Data:
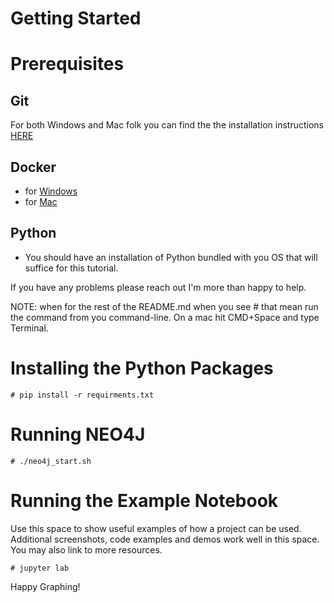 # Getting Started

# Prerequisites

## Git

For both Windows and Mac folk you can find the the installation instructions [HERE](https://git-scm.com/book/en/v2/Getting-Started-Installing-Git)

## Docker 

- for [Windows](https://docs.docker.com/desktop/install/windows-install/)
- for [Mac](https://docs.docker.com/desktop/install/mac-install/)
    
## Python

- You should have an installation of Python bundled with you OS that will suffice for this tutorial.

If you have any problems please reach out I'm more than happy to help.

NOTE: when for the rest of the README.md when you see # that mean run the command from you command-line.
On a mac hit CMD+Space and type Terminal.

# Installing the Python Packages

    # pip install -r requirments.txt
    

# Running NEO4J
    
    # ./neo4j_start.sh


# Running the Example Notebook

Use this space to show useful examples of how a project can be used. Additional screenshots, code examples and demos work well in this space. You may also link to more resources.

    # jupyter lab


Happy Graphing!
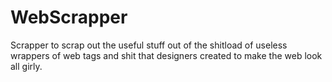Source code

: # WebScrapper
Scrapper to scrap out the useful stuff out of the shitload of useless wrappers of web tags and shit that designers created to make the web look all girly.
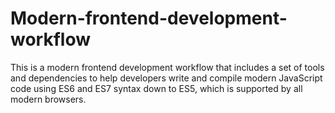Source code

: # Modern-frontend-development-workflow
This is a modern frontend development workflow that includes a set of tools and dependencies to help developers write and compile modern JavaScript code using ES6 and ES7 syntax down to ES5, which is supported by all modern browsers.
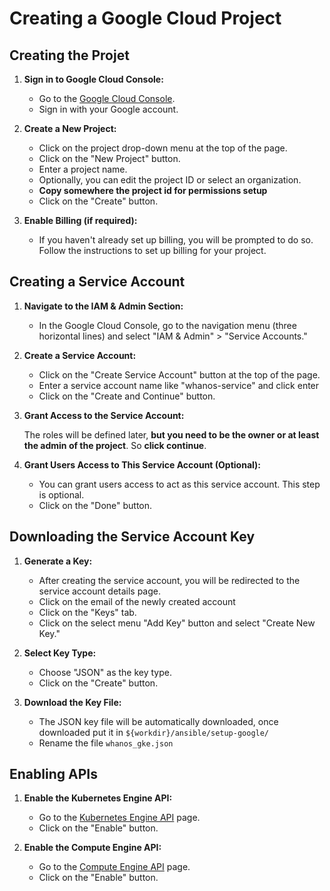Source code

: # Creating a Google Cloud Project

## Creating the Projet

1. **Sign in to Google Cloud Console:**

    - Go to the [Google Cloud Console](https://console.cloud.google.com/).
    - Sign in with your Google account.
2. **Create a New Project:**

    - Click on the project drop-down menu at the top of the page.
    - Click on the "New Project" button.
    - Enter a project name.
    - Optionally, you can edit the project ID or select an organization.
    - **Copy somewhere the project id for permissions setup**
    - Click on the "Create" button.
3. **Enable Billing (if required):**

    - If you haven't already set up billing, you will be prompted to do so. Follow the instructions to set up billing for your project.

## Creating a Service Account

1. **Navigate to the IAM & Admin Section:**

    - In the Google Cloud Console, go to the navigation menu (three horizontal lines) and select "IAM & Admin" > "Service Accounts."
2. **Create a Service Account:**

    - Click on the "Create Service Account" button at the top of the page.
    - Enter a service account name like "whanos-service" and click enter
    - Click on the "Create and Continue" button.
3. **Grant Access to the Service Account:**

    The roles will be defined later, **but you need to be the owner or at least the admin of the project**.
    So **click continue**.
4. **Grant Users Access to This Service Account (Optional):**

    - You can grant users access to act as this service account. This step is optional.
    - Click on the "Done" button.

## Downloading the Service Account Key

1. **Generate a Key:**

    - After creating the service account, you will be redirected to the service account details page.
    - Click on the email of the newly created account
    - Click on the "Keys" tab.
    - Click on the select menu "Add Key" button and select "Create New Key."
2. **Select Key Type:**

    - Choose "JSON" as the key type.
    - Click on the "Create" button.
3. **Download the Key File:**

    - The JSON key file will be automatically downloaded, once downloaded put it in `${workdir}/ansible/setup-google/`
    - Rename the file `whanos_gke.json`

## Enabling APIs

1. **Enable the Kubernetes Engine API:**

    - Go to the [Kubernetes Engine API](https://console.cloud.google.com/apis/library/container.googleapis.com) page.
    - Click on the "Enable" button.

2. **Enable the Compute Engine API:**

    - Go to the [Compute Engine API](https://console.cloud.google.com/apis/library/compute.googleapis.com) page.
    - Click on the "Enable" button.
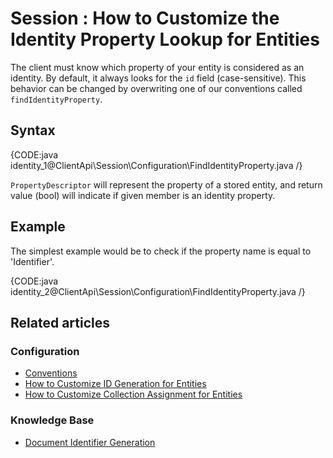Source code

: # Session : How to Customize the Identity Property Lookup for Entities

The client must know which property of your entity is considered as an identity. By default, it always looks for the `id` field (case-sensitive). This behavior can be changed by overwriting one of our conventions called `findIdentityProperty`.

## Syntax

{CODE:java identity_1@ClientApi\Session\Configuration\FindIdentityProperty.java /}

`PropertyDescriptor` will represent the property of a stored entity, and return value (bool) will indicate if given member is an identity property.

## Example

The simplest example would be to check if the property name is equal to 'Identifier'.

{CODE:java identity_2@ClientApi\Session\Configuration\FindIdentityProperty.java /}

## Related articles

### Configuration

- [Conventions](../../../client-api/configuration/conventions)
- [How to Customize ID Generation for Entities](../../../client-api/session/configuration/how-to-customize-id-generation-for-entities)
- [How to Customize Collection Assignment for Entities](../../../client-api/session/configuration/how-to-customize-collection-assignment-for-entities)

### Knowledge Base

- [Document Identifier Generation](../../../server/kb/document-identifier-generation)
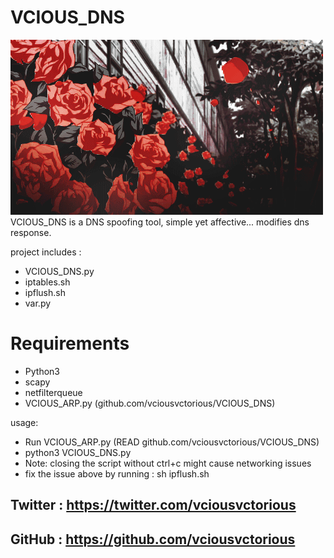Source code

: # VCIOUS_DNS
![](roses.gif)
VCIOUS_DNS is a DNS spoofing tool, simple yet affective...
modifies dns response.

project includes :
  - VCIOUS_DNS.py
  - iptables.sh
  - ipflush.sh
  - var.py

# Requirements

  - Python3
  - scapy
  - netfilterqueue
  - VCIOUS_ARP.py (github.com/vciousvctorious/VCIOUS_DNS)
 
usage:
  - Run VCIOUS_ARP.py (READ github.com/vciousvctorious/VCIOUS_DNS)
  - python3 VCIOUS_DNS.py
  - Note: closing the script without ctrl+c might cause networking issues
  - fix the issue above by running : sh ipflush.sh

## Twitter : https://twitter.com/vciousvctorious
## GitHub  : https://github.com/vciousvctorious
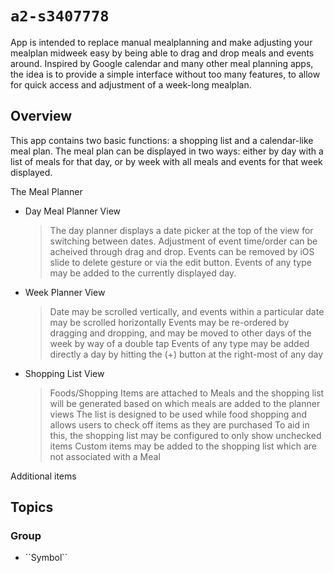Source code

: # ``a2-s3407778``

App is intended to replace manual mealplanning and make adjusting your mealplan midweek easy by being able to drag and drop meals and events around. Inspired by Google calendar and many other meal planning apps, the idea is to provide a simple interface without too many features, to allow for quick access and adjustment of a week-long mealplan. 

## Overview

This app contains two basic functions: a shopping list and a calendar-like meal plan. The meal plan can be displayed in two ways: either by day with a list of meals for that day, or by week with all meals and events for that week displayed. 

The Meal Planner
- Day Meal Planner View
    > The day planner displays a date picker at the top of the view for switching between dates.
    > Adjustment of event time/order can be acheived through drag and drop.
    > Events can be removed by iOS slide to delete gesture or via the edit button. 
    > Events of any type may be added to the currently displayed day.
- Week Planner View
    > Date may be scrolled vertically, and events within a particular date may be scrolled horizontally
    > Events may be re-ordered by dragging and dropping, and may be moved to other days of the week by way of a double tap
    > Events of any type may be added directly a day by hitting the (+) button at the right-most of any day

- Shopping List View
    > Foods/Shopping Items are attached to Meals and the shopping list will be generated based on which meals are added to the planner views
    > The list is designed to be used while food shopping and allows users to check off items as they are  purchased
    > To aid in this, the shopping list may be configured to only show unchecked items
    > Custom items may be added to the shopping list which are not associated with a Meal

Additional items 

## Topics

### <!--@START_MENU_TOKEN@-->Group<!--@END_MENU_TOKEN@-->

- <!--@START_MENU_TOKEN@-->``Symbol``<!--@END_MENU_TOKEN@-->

Goal of the exercise: Drop the pictures; return the lines above from the line containing "This is a modern" to the line containing "Google Cloud Project", both included, exactly.

Solution to this problem:
This is a modern frontend development workflow that includes a set of tools and dependencies to help developers write and compile modern JavaScript code using ES6 and ES7 syntax down to ES5, which is supported by all modern browsers.
Source code

: # Creating a Google Cloud Project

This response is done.